Writing screen patches

As discussed in a different topic, we are making some changes to the online and offline compilers, specifically with regards to how screen support is handled.

Some devices (hello Magus) have an OLED screen which can be used by the patch. But up to now, to use the screen you had to compile your patch offline with OwlProgram, in order to supply the specific PLATFORM build parameter for your hardware (e.g. PLATFORM=Magus).

This was never a great solution, since ideally the patches (and therefore the compilation process) should be hardware agnostic as much as possible. So screen support has now been refactored into a new abstract base class.
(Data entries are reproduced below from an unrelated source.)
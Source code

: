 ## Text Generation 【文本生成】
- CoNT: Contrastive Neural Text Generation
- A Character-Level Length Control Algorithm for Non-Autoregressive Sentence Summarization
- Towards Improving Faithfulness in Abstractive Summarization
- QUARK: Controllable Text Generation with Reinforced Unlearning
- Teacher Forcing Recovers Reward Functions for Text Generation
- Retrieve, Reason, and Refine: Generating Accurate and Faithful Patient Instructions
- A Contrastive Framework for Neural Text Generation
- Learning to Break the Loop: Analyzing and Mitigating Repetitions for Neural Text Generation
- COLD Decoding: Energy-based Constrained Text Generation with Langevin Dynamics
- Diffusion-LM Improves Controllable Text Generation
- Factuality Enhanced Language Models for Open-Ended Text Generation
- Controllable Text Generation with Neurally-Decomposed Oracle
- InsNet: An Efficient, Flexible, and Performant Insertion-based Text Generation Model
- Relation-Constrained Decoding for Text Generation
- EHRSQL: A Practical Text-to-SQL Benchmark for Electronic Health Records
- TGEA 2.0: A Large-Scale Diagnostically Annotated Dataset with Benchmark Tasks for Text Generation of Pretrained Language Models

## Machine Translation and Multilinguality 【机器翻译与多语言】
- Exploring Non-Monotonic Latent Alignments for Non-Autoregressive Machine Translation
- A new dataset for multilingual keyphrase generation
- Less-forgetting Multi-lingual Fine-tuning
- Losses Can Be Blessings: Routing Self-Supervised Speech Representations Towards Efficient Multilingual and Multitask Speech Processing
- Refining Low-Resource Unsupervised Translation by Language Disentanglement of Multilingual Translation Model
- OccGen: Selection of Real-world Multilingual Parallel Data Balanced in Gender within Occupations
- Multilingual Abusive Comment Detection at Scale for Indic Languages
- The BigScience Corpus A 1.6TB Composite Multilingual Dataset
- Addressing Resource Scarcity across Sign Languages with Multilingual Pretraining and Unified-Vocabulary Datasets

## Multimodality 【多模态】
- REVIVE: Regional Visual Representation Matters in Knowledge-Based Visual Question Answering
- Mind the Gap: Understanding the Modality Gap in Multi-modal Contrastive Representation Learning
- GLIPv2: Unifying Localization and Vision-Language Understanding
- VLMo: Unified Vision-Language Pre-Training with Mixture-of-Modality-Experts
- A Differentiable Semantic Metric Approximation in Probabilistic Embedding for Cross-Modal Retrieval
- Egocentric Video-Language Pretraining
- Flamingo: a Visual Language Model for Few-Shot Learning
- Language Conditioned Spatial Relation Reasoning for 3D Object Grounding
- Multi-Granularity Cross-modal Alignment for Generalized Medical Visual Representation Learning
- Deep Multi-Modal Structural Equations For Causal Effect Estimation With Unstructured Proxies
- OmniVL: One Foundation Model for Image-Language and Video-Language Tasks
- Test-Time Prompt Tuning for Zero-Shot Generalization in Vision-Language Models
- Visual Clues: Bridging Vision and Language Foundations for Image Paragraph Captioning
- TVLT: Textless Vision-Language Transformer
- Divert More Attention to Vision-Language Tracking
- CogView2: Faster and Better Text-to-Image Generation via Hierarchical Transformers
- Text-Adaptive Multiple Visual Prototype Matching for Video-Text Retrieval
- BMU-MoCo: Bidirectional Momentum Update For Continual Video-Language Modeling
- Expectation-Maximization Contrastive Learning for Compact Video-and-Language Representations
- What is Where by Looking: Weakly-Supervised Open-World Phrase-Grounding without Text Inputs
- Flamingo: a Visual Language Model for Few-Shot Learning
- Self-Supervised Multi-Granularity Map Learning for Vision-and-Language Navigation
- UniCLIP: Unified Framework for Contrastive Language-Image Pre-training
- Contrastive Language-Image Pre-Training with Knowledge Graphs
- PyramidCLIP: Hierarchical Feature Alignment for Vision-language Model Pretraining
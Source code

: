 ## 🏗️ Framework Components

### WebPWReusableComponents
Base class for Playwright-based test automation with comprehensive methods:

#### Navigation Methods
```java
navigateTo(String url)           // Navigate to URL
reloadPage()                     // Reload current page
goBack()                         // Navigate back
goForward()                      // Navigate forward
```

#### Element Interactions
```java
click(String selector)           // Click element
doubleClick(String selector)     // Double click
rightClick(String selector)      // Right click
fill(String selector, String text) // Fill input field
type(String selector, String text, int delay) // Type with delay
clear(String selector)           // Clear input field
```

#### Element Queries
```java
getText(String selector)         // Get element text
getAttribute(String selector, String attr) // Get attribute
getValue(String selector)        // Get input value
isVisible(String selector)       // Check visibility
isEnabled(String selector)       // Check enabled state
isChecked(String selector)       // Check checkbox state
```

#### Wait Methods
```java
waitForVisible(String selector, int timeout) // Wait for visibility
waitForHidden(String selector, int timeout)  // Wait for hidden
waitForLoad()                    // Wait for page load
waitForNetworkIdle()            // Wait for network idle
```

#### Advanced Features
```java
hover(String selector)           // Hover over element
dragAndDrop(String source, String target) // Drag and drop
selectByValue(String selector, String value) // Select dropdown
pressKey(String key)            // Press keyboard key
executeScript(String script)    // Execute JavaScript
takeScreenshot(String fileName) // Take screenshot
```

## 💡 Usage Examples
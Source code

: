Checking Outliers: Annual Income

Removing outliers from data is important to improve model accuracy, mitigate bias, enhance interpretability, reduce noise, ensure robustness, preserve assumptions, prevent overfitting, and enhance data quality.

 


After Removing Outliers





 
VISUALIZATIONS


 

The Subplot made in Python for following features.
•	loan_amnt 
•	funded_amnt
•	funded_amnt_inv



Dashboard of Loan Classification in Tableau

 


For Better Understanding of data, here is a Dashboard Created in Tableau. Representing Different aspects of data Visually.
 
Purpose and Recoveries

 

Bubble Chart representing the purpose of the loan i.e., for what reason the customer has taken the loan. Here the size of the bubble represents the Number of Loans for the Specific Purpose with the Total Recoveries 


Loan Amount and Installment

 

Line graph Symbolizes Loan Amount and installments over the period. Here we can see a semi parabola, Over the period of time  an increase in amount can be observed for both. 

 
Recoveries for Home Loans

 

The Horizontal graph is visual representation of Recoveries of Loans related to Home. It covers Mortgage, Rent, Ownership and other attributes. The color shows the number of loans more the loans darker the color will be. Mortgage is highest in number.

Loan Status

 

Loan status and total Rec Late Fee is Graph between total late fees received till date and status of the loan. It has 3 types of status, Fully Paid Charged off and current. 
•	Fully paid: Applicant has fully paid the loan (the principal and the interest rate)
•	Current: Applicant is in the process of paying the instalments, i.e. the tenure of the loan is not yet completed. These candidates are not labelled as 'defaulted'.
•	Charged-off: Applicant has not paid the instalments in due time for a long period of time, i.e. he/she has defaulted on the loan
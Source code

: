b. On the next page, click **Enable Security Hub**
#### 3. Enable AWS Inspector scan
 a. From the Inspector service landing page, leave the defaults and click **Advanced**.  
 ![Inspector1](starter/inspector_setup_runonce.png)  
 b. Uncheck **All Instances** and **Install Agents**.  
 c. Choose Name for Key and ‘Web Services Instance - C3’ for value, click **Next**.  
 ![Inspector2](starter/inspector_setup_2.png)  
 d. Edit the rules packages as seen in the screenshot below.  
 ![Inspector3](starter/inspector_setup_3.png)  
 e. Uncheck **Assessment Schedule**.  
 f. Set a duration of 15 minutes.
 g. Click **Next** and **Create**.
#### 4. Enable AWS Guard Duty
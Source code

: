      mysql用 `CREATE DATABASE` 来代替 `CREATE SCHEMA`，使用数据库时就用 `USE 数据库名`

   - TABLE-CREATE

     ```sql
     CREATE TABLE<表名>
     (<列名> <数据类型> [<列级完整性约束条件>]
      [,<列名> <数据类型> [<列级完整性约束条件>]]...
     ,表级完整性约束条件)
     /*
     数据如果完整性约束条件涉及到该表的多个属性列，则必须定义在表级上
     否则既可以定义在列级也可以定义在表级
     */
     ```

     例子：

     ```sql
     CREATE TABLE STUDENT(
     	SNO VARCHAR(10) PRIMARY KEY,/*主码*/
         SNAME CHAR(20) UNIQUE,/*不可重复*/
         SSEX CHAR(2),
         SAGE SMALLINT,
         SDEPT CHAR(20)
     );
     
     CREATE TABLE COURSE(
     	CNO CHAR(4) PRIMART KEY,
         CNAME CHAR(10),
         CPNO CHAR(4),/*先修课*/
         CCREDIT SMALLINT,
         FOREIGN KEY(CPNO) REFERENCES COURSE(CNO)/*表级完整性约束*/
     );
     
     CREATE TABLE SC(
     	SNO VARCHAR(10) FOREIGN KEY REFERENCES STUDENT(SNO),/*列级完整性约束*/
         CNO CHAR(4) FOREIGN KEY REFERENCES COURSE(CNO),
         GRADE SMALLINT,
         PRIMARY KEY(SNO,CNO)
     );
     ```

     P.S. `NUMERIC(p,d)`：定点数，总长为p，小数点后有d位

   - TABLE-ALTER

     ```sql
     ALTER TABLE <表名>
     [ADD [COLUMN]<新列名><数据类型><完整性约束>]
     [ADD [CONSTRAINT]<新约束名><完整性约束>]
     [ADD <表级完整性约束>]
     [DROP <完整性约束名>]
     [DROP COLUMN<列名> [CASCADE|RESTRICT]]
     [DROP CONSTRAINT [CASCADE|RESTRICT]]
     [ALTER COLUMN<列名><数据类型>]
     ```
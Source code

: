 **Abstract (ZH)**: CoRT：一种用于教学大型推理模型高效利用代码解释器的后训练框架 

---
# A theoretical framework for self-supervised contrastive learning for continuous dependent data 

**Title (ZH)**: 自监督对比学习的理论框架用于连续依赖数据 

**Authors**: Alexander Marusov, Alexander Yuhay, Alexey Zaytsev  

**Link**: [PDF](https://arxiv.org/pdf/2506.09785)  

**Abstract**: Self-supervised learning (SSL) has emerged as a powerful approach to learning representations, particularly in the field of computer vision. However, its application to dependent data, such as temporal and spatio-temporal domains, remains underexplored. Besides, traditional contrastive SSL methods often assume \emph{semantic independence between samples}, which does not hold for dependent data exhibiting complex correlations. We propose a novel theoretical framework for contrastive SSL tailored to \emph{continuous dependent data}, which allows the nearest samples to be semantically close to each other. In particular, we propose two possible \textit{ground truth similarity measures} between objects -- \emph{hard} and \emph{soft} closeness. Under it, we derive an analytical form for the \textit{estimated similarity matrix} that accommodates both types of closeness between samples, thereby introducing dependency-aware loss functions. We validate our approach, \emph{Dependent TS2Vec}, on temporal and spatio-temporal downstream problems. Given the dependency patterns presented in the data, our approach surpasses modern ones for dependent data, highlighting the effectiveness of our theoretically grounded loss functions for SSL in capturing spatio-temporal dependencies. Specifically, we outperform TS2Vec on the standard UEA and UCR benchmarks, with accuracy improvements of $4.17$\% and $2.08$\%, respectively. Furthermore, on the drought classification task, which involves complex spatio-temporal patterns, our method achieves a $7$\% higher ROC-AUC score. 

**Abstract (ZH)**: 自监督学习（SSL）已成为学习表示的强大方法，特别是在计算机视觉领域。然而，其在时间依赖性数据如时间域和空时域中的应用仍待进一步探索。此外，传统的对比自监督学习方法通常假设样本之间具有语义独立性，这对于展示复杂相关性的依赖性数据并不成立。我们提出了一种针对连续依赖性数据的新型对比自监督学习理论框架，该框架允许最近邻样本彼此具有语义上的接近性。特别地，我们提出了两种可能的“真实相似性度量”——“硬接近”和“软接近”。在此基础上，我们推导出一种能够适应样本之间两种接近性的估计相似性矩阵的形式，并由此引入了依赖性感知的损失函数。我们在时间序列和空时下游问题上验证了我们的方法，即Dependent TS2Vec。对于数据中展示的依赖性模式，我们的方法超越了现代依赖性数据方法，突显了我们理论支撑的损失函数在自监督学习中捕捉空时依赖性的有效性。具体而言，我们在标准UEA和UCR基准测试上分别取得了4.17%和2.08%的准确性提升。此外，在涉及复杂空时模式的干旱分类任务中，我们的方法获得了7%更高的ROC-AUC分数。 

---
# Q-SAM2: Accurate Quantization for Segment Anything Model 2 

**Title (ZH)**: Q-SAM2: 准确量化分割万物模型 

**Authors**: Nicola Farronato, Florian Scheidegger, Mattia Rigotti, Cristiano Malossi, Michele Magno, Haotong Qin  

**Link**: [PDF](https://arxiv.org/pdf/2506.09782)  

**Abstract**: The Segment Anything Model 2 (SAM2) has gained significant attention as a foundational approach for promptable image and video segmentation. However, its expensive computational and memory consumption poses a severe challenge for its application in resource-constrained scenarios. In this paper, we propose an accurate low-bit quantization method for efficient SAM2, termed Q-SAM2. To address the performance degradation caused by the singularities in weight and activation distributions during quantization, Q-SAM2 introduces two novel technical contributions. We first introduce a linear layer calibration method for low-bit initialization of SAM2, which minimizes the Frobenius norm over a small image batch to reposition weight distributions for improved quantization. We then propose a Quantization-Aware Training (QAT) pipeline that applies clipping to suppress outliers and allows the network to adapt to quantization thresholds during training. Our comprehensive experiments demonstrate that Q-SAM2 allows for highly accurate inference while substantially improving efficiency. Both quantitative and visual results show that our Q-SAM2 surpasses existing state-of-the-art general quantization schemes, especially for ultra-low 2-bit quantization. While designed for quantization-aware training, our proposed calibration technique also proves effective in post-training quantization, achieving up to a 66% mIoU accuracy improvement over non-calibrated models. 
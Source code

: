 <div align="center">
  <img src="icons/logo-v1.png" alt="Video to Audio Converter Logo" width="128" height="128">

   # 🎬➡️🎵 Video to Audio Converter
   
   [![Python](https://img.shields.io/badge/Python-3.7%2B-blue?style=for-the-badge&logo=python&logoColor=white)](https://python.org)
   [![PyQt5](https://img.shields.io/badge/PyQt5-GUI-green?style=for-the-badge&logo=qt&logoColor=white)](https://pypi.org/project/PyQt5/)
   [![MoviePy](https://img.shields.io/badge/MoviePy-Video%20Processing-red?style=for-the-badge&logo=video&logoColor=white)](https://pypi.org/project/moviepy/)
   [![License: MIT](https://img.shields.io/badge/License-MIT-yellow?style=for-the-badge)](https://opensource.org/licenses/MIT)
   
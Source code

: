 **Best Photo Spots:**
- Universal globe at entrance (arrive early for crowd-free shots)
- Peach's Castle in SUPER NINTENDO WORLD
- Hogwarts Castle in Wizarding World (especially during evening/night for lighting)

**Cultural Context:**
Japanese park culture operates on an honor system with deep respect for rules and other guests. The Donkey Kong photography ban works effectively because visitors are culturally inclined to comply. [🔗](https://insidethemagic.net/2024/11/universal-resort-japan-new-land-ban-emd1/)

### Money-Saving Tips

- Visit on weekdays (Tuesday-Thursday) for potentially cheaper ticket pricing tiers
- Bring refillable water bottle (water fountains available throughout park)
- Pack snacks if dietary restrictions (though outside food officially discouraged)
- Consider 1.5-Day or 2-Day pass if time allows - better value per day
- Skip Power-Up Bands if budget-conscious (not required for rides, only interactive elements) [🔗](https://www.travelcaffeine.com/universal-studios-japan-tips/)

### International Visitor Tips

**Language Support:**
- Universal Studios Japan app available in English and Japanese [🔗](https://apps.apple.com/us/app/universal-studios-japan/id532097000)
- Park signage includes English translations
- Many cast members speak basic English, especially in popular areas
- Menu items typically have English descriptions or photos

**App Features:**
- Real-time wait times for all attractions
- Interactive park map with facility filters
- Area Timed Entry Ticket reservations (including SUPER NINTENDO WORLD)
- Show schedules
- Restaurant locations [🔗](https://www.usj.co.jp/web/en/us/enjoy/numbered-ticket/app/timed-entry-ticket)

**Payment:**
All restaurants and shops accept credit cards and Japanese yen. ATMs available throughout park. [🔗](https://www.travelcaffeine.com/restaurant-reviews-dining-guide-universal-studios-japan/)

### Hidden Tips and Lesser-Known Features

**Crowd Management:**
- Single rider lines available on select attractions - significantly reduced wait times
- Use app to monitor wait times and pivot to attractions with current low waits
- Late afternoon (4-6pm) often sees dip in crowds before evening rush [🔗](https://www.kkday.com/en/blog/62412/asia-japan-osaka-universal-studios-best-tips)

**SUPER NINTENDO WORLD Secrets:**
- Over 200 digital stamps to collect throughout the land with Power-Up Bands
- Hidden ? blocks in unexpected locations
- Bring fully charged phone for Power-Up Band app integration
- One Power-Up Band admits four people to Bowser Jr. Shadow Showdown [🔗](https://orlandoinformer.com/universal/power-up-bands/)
An example usage is here, though admittedly it’s a bit of a weird patch: Lorenz FM

In summary, all you have to do now to use the Magus screen in your own patches is to inherit from MonochromeScreenPatch instead of Patch, and to overload this function:

  void processScreen(MonochromeScreenBuffer& screen)

Here is the API for ScreenBuffer.

Screen patches can be compiled online or offline. And they will even run on devices without screen.

Getting rid of hardcoded hardware support in patches is great news. It created patch incompatibility and wasn’t even necessary to use it when screen rendering is defined in patch callback.

But I think we’ll still have to use PLATFORM to distinguish settings for different version of OWL. OWL2 has slightly more available RAM for patches now, so using the same linker script for OWL1 already can create a patch that won’t be loadable on device. And later we can have some future OWL platform revision(s) that would have much more RAM and different compiler settings.

So using PLATFORM for the actual platforms (OWL1, OWL2, OWL3000, etc) would be more reasonable than using it to store just hardware capabilities.